ところが今回は――結局修正されたとはいえ――『神』について「言及されなかったこと」が批判されていたと。なんというか民主党内の苦悩というか分裂が窺えるお話でありますよね。
オバマさんの成功体験に支配される共和党 - maukitiの日記
先日の日記で共和党の苦悩を書きましたけども、やっぱりそれと同様で、そもそも彼らはまず自分の党内において二極化に直面している。中道や穏健と称される人たちと一方で過激な方へ走る人びと。それはそれぞれ両党の対立から始まるわけではなくて、むしろ内部の対立から始まっているのだと。本来であれば、事実上のお祭りというか決起集会というか打ち入りのようなモノだったにもかかわらず、彼らはその内部分裂を隠しきれていない。だから共和党はブッシュさん時代を封印しなくてはならなかったし、一方で民主党はこうしてその政策綱領をめぐって騒動が起きてしまっている。
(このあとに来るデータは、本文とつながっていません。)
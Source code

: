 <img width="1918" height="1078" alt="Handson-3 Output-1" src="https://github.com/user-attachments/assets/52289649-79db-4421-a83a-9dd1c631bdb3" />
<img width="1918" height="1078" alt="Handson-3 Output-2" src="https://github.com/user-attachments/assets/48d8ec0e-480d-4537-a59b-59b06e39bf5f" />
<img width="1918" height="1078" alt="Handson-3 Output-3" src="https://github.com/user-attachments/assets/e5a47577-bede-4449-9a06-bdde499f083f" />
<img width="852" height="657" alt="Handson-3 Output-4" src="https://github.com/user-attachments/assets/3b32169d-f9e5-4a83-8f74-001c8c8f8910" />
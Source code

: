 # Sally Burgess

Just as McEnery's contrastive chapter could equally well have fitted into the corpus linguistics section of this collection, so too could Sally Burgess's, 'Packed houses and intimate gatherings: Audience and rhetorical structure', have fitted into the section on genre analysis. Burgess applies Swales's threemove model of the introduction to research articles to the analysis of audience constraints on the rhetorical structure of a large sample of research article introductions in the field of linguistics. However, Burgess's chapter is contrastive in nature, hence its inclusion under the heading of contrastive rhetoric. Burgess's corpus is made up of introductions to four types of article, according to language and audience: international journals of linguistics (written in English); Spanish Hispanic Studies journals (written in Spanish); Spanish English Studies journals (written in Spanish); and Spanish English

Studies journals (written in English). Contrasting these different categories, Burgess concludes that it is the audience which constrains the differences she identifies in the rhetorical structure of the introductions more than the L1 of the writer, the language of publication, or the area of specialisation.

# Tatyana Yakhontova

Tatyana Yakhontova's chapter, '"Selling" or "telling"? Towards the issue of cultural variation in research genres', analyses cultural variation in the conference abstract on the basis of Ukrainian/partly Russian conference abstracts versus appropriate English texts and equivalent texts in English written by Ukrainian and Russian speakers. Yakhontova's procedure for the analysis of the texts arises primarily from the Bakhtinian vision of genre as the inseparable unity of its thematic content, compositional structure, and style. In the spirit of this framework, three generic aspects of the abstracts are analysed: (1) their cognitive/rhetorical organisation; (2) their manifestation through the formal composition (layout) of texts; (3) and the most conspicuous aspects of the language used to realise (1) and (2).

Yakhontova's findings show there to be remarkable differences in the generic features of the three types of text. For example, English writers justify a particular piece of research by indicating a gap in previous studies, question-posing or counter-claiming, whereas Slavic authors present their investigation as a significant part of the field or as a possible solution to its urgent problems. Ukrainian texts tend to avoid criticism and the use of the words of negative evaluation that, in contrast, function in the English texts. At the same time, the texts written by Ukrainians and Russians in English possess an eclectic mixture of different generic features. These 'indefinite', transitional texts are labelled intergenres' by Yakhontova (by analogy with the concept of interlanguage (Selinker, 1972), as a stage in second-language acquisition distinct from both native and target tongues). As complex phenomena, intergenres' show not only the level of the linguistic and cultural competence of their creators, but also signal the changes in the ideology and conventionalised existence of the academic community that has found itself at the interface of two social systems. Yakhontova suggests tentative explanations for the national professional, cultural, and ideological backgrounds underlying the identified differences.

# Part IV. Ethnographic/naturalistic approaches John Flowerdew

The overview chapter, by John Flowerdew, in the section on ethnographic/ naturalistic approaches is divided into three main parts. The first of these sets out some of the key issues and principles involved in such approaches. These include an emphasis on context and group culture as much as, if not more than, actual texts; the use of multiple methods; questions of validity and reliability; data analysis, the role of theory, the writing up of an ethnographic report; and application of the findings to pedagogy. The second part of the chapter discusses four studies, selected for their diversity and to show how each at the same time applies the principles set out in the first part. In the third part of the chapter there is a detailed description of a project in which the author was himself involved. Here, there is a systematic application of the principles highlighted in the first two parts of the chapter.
事実上「教会に行かない人の為の党」になりつつある民主党*1について。オバマさんの自業自得というか、あるいは成果といえばその通りなんですよね。同性愛の結婚支持だとか、中絶の容認だとか。見事にそうした人たちを引きつけている、というのは確かにその通りであります。まぁもちろん本気でそれをやりたければそれでも構わないんですけども、しかしやっぱりアメリカでは頻繁に「教会へ通う」人たちは少なくないわけで。選挙戦略上、そうした人たちを本気で切り捨てる覚悟があるか否か。
で、前者のエルサレムと同様に、後者も(周囲の人間はともかくとしても)選挙戦に苦しむオバマさんにはやっぱりそこまでの覚悟はなかったと。この辺りは、普段の言動とは裏腹に、現実主義というか腰の軽いオバマさんらしいお話ではありますよね。やっぱりそれは泥縄的だと言ってしまえばその通りなんですけど。


社会的・文化的に二極化するアメリカ。やっぱりそれはいきなり民主党共和党の二極化によって急に出現するわけではなくて、お互いに今はまだその『純化』という段階なのかなぁと。今後それが進むのかあるいは後退するのかは解りませんけども、選挙の結果が方向性を決めるのは間違いないのでしょう。まさに前回のオバマさんの勝利が示して見せたように。
がんばれアメリカ。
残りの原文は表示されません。